The photographer knew where the lynching was to take place, and had his camera and

paraphernalia in the City Hall. He was called by telephone at the proper moment. He writes us:

“We have quite selling the mob photos, this step was taken because our ‘City dads’ objected on the grounds of ‘bad publicity,’ as we wanted to be boosters and not knockers, we agreed to stop all

sale.”

“F.A. GILDERSLEEVE.”

Our agent continues: “While the torso of the boy was being dragged through the streets behind the horse, the limbs dropped off and the head was put on the stoop of a disreputable woman in the reservation district. Some little boys pulled out the teeth and sold them to some men for five dollars apiece. The chain was sold for twenty-five cents a link.”

“From the pictures, the boy was apparently a wonderfully built boy. The torso was taken to Robinson, hung to a tree, and shown off for a while, then they took it down again and dragged it back to town and put it on the fire again at five o’clock.”

DuBois goes on to document statistics for what he dubbed “the Lynching Industry”, with “Colored Men Lynched by Years, 1885-1916”, totaling 2843.

He closes with this statement:

What are we going to do about this record? The civilization of America is at stake. The sincerity of Christianity is challenged. The National Association for the Advancement of Colored Peoples proposes immediately to raise a fund of at least $10,000 to start a crusade against this modern barbarism. Already $2,000 is promised, conditional on our raising the whole amount.

Interested persons may write to Roy Nash, secretary, 70 Fifth Avenue, New York City.

Filmmaker Gode Davis died before he could complete his project

American Lynching: A Strange and Bitter Fruit

His website speaks of the early history of protest:

At first, voices raised in protest were few. African-American publisher and newspaper pamphleteer Ida B. Wells became a magnet for hateful attention by stridently opposing in print the lynchings of two personal friends, black grocers, in Memphis. Forced to leave town, she immediately launched an anti-lynching crusade that eventually brought her Don Quixote-like cause before the crowned heads of Europe – but brought influential hearings only rarely in her native United States. Other prominent voices daring to oppose lynching as spectacle included Samuel Langhorne Clemens, popularly known as Mark Twain, who penned the strident and accusatory The United States of Lyncherdom in 1901. Most instrumental in the decades-long anti-lynching campaign were leaders of the National Association for the Advancement of Colored People (NAACP) founded in 1909. Founders of the NAACP included noted black scholar and activist W.E.B. DuBois and muckraking white author Charles Edward Russell. But leaders such as James Weldon Johnson and especially Walter F. White became the most influential. White, a light-skinned African-American, and his Euro
-American protégé Howard “Buck” Kester, demonstrated incredible personal courage by infiltrating lynch mobs and mobbism-oriented racist organizations to uncover little publicized details that served to expose the popularized pro-lynching mythos as a lie while documenting particular lynchings as the heinous American atrocities they truly were.

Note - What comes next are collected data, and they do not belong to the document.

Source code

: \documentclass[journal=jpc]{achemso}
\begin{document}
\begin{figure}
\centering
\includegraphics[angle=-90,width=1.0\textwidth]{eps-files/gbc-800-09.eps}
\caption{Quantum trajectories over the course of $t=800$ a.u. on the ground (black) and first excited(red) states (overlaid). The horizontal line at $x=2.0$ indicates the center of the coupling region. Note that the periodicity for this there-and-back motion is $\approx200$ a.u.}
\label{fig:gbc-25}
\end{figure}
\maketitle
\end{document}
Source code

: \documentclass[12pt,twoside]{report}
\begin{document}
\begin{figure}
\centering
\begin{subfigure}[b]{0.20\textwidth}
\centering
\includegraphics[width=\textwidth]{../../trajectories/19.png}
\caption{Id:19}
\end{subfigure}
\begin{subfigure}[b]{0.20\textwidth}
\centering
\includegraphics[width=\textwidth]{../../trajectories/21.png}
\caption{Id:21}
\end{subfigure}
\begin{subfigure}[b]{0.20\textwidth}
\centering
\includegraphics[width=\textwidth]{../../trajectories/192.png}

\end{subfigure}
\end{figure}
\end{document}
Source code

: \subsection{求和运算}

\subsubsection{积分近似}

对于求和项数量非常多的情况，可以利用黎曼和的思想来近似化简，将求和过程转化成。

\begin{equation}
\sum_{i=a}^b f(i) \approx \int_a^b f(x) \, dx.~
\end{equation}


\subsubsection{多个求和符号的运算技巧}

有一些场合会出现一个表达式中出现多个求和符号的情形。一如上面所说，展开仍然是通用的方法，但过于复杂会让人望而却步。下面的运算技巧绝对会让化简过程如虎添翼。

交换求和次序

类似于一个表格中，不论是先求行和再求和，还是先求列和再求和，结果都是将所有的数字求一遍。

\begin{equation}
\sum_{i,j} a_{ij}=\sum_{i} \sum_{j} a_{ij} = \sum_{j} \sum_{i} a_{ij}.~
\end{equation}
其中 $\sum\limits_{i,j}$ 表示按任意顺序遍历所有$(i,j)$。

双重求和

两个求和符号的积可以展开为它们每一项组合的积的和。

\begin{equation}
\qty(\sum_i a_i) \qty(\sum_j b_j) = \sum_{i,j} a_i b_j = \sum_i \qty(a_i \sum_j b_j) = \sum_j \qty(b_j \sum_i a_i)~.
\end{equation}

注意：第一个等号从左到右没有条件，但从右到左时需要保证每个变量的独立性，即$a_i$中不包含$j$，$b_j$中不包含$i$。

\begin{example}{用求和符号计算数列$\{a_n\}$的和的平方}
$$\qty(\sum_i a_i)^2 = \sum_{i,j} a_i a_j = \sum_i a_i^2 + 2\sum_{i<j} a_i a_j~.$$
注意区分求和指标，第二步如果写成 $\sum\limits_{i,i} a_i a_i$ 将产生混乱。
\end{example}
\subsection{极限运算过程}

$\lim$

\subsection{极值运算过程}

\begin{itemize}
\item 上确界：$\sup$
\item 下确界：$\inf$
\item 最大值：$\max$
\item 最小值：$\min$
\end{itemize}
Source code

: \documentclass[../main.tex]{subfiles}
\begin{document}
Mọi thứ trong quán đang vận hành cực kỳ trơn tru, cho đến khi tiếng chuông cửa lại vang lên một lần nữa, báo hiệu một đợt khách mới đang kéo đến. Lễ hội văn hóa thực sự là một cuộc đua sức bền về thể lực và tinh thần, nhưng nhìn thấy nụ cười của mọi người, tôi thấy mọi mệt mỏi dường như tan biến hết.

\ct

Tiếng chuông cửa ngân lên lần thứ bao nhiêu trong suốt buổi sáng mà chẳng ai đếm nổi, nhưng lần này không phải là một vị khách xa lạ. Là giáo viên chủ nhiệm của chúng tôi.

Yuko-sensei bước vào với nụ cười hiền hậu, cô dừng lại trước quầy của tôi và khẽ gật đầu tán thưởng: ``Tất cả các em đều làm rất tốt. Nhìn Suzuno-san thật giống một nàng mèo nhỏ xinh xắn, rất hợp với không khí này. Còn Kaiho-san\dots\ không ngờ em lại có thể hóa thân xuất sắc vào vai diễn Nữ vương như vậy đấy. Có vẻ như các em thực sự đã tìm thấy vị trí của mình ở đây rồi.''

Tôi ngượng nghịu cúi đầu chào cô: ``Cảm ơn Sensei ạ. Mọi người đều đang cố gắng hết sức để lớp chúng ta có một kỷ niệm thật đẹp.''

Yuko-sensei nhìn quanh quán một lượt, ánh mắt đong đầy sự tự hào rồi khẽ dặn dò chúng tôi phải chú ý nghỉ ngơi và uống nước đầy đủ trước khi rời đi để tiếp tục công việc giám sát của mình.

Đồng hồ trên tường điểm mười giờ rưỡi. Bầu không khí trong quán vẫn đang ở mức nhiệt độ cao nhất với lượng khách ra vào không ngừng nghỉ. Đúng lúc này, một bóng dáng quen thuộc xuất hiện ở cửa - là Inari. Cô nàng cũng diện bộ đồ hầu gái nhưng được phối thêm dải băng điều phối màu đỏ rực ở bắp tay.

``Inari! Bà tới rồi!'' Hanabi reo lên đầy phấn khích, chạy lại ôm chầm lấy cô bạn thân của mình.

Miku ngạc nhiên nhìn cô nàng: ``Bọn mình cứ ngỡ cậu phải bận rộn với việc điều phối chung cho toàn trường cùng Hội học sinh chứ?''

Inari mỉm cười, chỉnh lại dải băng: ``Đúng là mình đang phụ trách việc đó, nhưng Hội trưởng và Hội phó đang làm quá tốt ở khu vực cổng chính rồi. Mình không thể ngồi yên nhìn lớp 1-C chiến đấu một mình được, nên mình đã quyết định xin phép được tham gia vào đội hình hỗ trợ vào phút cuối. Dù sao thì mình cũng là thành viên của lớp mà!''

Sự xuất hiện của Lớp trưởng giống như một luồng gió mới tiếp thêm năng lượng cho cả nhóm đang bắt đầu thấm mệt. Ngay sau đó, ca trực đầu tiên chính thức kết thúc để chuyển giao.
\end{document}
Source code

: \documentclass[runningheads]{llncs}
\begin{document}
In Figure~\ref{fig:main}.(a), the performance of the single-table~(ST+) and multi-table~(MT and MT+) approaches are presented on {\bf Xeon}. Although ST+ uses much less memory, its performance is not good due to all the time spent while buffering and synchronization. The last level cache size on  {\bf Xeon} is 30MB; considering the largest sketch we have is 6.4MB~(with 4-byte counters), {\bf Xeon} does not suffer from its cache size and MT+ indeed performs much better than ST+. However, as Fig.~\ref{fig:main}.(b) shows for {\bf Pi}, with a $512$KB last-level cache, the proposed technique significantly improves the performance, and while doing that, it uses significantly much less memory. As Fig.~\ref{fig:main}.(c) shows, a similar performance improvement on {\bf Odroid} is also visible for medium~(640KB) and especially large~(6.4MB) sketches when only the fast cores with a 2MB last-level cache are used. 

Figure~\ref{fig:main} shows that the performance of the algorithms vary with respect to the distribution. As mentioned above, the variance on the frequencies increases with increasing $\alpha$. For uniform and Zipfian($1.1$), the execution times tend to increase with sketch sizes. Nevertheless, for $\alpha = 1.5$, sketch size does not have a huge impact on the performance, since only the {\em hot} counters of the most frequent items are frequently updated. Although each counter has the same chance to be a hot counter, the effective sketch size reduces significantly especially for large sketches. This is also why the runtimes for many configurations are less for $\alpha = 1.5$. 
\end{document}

He points out that lynching was not simply a tactic for terrorizing blacks.  Here is what he had to say about the killings of Mexicans, or Tejanos:

Racism and Texas also intersected for mob-led killings of brown-skinned people. During January of 1918, a mass lynching of this type occurred near a lonely place called Porvenir. “It means ‘future’ in Spanish,” says survivor and witness Juan Bonilla Flores, “But they stole our future.” Then a boy of 12 holding his father Longino’s nearly bullet-severed head in his forever-traumatized hands, Mr. Flores is now a leather-skinned centenarian. He remembers Porvenir when some forty local white ranchers and Texas Rangers came to his thriving village and summarily shot to death fifteen men and teenagers between the ages of 16 and 73 – like his father — all of them ‘tejanos’ – Texans of Mexican descent. “They killed us for our land,” he says before our cameras with a rueful smile, “and because we were Mexicans.” During a single decade, the gore-filled years between 1910 and 1920, up to 5,000 tejanos were similarly murdered. In 1910, for instance, 21-year-old cowboy Antonio Rodriguez was burned alive in Rock Springs, Texas after a mob accused him of murdering a white woman. As with African-Americans, the actual number of Latino victims will never be known. In fact, some of our affiliated scholars such as William Carrigan, Benjamin H. Johnson, Arturo Rosales, and Clive Webb believe that in terms of sheer numbers, the victims who were indigenous peoples including those considered to be “Mexican” approaches or even surpass the number of black victims.  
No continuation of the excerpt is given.